An optimization method for stochastic reconstruction from empirical data - A limestone rock strain fields study-case using digital image correlation data

Abstract

Stochastic field reconstruction is a crucial technique to improve the accuracy of modern rock simulation. It allows explicit modelling of field conditions, often employed in uncertainty quantification analysis and upsampling and upscaling procedures. This paper presents a case-study of a framework for the stochastic reconstruction of rock’s strain field using experimental data. The proposed framework is applied to a limestone outcrop in which the strain field is measured using Digital Image Correlation (DIC). Assuming that the strain fields of these rocks are well-represented by Gaussian random fields, we capitalize on the algorithms used for training Gaussian processes to estimate the correlation family and the parameters that best represent these fields. Although the spherical and exponential kernels often correspond to the best fit, our results depict that each field shall be analyzed separately and no general rule can be defined. We show that the method is versatile and can be employed in any measurable field reasonably represented by a Gaussian random field.
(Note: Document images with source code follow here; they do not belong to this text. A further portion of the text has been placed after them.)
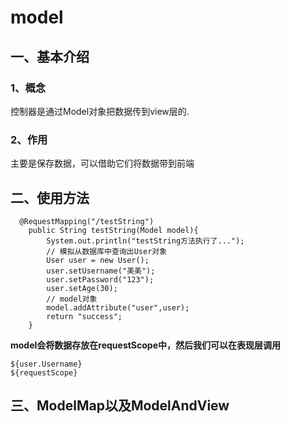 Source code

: # **model**

## **一、基本介绍**

### **1、概念**

控制器是通过Model对象把数据传到view层的.

### **2、作用**

主要是保存数据，可以借助它们将数据带到前端

## **二、使用方法**

```
  @RequestMapping("/testString")
    public String testString(Model model){
        System.out.println("testString方法执行了...");
        // 模拟从数据库中查询出User对象
        User user = new User();
        user.setUsername("美美");
        user.setPassword("123");
        user.setAge(30);
        // model对象
        model.addAttribute("user",user);
        return "success";
    }
```

**model会将数据存放在requestScope中，然后我们可以在表现层调用**

```
${user.Username}
${requestScope}
```

## **三、ModelMap以及ModelAndView** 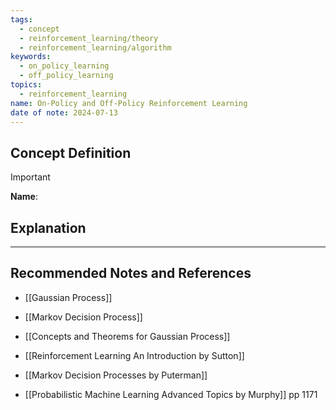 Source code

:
 ```yaml
---
tags:
  - concept
  - reinforcement_learning/theory
  - reinforcement_learning/algorithm
keywords:
  - on_policy_learning
  - off_policy_learning
topics:
  - reinforcement_learning
name: On-Policy and Off-Policy Reinforcement Learning
date of note: 2024-07-13
---
```


## Concept Definition

>[!important]
>**Name**: 



## Explanation





-----------
##  Recommended Notes and References


- [[Gaussian Process]]
- [[Markov Decision Process]]

- [[Concepts and Theorems for Gaussian Process]]


- [[Reinforcement Learning An Introduction by Sutton]]
- [[Markov Decision Processes by Puterman]]
- [[Probabilistic Machine Learning Advanced Topics by Murphy]] pp 1171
Therefore, the present work aims to highlight the following topics:•A study-case of stochastic strain field reconstruction aims to contribute to uncertainty quantification of rock experimental procedures.•A stochastic minimization algorithm is presented to solve the maximum likelihood estimation to define the most suitable hyper-parameter: correlation length.•The calculated hyper-parameters of a set correlation functions are presented to best reproduce the strain fields of a rock sample.